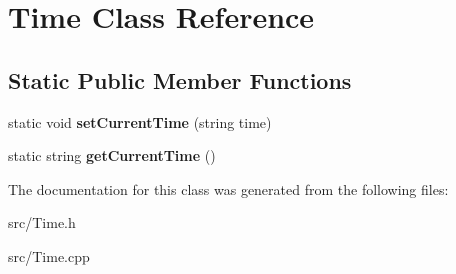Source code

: \hypertarget{class_time}{}\section{Time Class Reference}
\label{class_time}
\subsection*{Static Public Member Functions}
\begin{DoxyCompactItemize}
\item 
\mbox{\label{class_time_a01febf5c2528829c56eca9abbda9974a}} 
static void {\bfseries set\+Current\+Time} (string time)
\item 
\mbox{\label{class_time_ab6e399daf85a2a3f2b69aa0715201930}} 
static string {\bfseries get\+Current\+Time} ()
\end{DoxyCompactItemize}


The documentation for this class was generated from the following files\+:\begin{DoxyCompactItemize}
\item 
src/Time.\+h\item 
src/Time.\+cpp\end{DoxyCompactItemize}
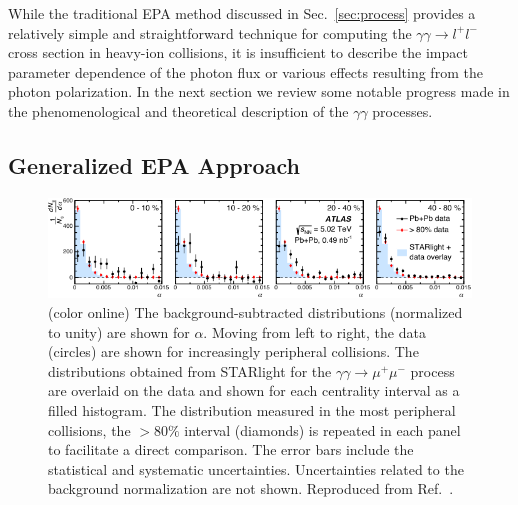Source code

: \documentclass[twocolumn,epjc3]{svjour3}\sloppy
\begin{document}
While the traditional EPA method discussed in Sec.~\ref{sec:process} provides a relatively simple and straightforward technique for computing the $\gamma\gamma \rightarrow l^+l^-$ cross section in heavy-ion collisions, it is insufficient to describe the impact parameter dependence of the photon flux or various effects resulting from the photon polarization. In the next section we review some notable progress made in the phenomenological and theoretical description of the $\gamma\gamma$ processes.

\subsection{Generalized EPA Approach}

\begin{figure}
    \centering
      \includegraphics[width=.99\linewidth]{fig/fig_13-crop.pdf}
 
    \caption{ (color online) The background-subtracted distributions (normalized to unity) are shown for $\alpha$. Moving from left to right, the data (circles) are shown for increasingly peripheral collisions. The distributions obtained from STARlight for the $\gamma\gamma \rightarrow \mu^+\mu^-$ process are overlaid on the data and shown for each centrality interval as a filled histogram. The distribution measured in the most peripheral collisions, the $> 80\%$ interval (diamonds) is repeated in each panel to facilitate a direct comparison. The error bars include the statistical and systematic uncertainties. Uncertainties related to the background normalization are not shown. Reproduced from Ref.~\cite{atlascollaborationObservationCentralityDependentAcoplanarity2018a}.
    }
    \label{fig:exp_atlas}
\end{figure}
\end{document}
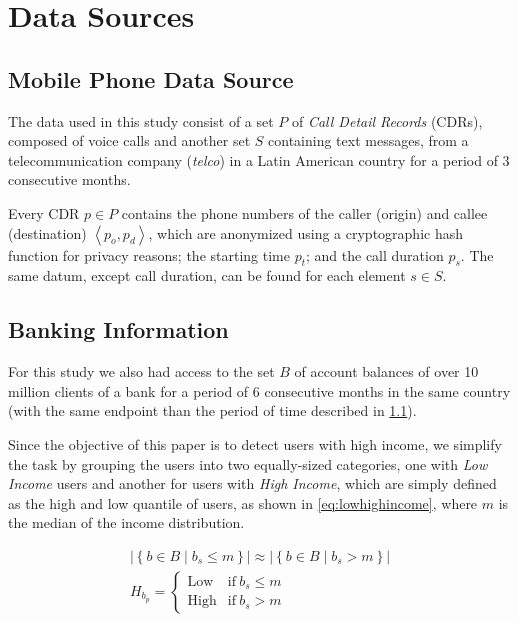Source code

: \section{Data Sources}
\label{sec:data_sources}

\subsection{Mobile Phone Data Source}
\label{subsec:telcoinformation}

The data used in this study consist of a set $P$ of \textit{Call Detail Records} (CDRs), composed of voice calls and another set $S$ containing text messages, from a telecommunication company (\textit{telco}) in a Latin American country for a period of 3 consecutive months.

Every CDR $p \in P$ contains the phone numbers of the caller (origin) and callee (destination) $\left< p_o, p_d \right>$, which are anonymized using a cryptographic hash function for privacy reasons; the starting time \( p_t \); and the call duration \( p_s \). The same datum, except call duration, can be found for each element $s \in S$.

\subsection{Banking Information}

For this study we also had access to the set $B$ of account balances of over 10 million clients of a bank for a period of 6 consecutive months in the same country (with the same endpoint than the period of time described in \cref{subsec:telcoinformation}).

Since the objective of this paper is to detect users with high income, we simplify the task by grouping the users into two equally-sized categories, one with \emph{Low Income} users and another for users with \emph{High Income}, which are simply defined as the high and low quantile of users, as shown in \cref{eq:lowhighincome},
where $m$ is the median of the income distribution.

\begin{equation}
\label{eq:lowhighincome}
\begin{gathered}
	\left| \left\{ b \in B \mid b_s \leq m \right\} \right| \approx \left| \left\{ b \in B \mid b_s > m \right\} \right| \\
	H_{b_p} = \begin{cases} \text{Low} & \text{if} \ b_s \leq m \\ \text{High} & \text{if} \ b_s > m \end{cases}
\end{gathered}
\end{equation}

▸ **What you are asked to do**:
Your answer should be a single number: the count of lines in these records that hold the string "telcoinformation".

▸ **Written response**:
2